→ What to do
Retype every line from the top of the entries down to the one with "0.1 to 0.4.", both included, and skip the pictures.

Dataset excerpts

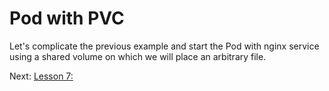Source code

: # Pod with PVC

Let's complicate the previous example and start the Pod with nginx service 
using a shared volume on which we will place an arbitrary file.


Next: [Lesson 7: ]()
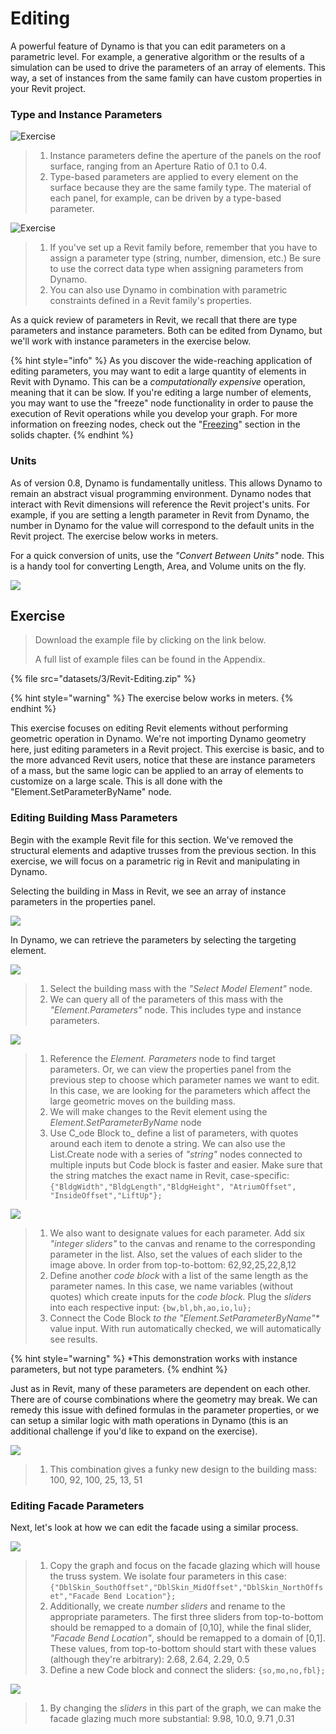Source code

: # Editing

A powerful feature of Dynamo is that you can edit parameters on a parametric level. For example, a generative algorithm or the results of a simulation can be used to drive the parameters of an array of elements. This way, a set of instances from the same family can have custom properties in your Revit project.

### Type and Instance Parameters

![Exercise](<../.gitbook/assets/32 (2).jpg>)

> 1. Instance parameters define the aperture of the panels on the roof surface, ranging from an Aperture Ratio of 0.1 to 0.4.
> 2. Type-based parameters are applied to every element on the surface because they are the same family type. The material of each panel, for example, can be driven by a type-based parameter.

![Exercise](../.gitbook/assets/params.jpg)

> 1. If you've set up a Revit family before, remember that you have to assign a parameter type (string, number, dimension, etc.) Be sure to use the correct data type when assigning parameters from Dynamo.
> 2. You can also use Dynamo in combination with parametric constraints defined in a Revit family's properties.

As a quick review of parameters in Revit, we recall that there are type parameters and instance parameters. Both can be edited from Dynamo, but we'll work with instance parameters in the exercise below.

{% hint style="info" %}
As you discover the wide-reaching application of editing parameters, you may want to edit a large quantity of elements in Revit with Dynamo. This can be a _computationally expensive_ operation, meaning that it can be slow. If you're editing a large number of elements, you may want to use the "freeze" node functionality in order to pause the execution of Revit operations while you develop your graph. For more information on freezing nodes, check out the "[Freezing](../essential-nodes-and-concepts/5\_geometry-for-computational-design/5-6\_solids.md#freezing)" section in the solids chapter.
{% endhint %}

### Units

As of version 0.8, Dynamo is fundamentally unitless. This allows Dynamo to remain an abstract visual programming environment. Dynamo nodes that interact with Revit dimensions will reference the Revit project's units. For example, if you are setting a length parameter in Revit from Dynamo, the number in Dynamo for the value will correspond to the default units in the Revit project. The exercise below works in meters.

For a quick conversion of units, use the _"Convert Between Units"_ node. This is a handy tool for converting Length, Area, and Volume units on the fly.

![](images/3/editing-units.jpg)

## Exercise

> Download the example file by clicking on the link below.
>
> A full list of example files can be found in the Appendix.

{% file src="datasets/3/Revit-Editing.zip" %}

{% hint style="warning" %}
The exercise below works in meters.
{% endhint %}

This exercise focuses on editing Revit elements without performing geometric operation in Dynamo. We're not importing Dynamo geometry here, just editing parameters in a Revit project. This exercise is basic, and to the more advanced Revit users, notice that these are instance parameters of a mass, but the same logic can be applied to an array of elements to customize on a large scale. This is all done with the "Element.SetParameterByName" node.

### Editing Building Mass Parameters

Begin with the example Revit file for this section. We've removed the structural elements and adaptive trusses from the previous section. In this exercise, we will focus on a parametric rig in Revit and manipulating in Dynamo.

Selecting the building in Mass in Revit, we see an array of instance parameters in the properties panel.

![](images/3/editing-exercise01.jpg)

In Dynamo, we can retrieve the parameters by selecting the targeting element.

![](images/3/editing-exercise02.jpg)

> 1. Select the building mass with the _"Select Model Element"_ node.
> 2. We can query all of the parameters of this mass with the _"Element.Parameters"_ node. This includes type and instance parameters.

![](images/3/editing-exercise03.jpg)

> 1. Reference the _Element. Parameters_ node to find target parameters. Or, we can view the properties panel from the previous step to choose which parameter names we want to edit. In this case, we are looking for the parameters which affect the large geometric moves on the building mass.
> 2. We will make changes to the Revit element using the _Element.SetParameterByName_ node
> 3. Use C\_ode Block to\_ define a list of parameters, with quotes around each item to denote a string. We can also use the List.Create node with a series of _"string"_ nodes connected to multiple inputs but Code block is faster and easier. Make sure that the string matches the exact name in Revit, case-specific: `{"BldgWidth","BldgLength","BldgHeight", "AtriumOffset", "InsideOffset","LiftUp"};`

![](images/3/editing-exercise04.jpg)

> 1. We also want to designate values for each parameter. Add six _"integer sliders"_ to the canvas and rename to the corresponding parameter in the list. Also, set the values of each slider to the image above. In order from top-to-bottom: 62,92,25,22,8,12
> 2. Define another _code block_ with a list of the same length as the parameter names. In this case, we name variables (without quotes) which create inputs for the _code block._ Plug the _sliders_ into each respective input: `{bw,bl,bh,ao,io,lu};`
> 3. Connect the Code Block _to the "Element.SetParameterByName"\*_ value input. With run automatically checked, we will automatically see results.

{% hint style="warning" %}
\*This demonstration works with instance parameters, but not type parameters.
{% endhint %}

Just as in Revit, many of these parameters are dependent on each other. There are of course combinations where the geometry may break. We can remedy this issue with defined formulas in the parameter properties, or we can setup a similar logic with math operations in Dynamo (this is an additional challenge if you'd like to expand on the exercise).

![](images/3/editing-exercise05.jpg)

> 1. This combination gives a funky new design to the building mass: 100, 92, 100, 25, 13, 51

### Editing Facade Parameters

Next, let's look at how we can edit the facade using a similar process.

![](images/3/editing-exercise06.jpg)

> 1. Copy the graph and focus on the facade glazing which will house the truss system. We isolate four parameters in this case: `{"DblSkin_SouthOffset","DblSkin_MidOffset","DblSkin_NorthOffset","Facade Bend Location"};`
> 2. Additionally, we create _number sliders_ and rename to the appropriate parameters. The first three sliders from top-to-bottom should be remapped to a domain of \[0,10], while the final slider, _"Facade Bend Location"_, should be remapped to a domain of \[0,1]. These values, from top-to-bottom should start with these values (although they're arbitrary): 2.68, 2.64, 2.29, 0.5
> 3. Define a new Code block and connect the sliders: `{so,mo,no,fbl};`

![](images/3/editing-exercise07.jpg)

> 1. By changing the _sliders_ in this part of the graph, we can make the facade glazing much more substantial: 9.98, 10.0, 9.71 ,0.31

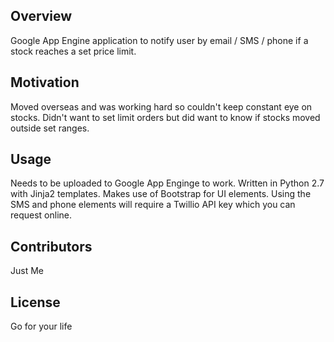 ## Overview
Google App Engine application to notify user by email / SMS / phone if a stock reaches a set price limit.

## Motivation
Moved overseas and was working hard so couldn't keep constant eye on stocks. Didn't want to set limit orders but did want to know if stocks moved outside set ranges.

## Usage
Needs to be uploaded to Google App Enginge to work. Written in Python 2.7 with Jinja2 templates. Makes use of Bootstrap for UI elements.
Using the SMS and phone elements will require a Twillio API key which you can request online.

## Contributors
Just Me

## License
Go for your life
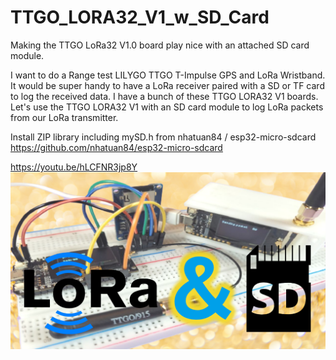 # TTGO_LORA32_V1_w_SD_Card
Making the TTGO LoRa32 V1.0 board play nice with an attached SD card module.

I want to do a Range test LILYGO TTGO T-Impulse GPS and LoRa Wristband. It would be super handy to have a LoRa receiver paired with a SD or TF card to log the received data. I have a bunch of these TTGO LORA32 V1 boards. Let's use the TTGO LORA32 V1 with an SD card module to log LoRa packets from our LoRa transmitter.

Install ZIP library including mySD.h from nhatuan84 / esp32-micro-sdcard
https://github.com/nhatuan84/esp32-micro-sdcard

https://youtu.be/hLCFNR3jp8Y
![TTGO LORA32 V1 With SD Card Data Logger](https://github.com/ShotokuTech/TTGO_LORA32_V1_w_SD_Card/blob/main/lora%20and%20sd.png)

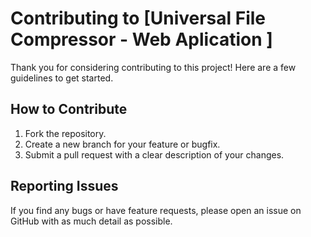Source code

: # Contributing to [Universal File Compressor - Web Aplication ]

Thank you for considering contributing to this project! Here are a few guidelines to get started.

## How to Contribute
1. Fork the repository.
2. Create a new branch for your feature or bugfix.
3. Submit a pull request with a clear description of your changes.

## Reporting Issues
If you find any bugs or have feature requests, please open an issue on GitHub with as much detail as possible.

→ Answer to this exercise
Source code

: # Pod with PVC

Let's complicate the previous example and start the Pod with nginx service 
using a shared volume on which we will place an arbitrary file.


Next: [Lesson 7: ]()
Source code

: # Editing

A powerful feature of Dynamo is that you can edit parameters on a parametric level. For example, a generative algorithm or the results of a simulation can be used to drive the parameters of an array of elements. This way, a set of instances from the same family can have custom properties in your Revit project.

### Type and Instance Parameters

![Exercise](<../.gitbook/assets/32 (2).jpg>)

> 1. Instance parameters define the aperture of the panels on the roof surface, ranging from an Aperture Ratio of 0.1 to 0.4.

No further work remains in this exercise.